The descent into his overwhelming burden does not stop there. A man will be faced with rewriting reality, not only allegedly to somehow make sense of things to himself, but also to authenticate an indulgence or two (his own, ever shifting and ever more) or to assuage a guilt (a mincing deviance from the old order, which lingers with him still, and then a larger one here and there—as he gets pulled further and further from his actual roots).

Bewilderingly, he soon finds that his re-written realities—oops, grown at cross purposes—have implications that he hadn’t anticipated, can’t reconcile and won’t work in the real world that he was born into. His new world will eventually surround him with insanity; it is bound to run amuck.

Even then, his burden doesn’t stop. He will now chase around after an exploration of his own angst for the rest of his life. Without absolute answers, absolute realities, life has become an exploration of personal angst. That is the “heroic” new narrative.  It is, however, only another tale of “The Emperor’s New Clothes”—claiming to be the ultimate reason for life, for winning a place on the bestsellers page, putting pen to paper in a new sophistication—it is nothing. “I’m contorted; where do I run?”

This new modern perspective, “I am because I am,” flatters the individual into thinking his struggle is unique think our struggle is unique, unusual, individual, highly intellectual—aristocratic—needs my own solutions to relieve my own pain—needs new discourse. But as in the case of a man torn in the dilemma of choosing between his career and raising his own children—if someone were to wake him up, he embarrassingly discovers it is every man’s dilemma and it is never an “either-or”.  This “either/or” dichotomy is a trap—a mirage.

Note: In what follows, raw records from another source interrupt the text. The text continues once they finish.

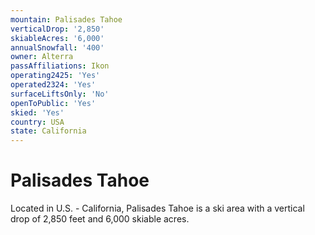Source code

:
 ```yaml
---
mountain: Palisades Tahoe
verticalDrop: '2,850'
skiableAcres: '6,000'
annualSnowfall: '400'
owner: Alterra
passAffiliations: Ikon
operating2425: 'Yes'
operated2324: 'Yes'
surfaceLiftsOnly: 'No'
openToPublic: 'Yes'
skied: 'Yes'
country: USA
state: California
---
```


# Palisades Tahoe

Located in U.S. - California, Palisades Tahoe is a ski area with a vertical drop of 2,850 feet and 6,000 skiable acres.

The answer is to put God back into His story and then go humbly ahead with Him as one’s escort into all human dilemmas (of which the dilemma before him now, that seems insurmountable, and is all consuming, is merely the beginning). God designed life with its apparent dilemmas, a myriad of them. And the Almighty has a passage through them. But God will be God, first. A mere man will eventually discover that he makes a poor god—by his own self-made contortions.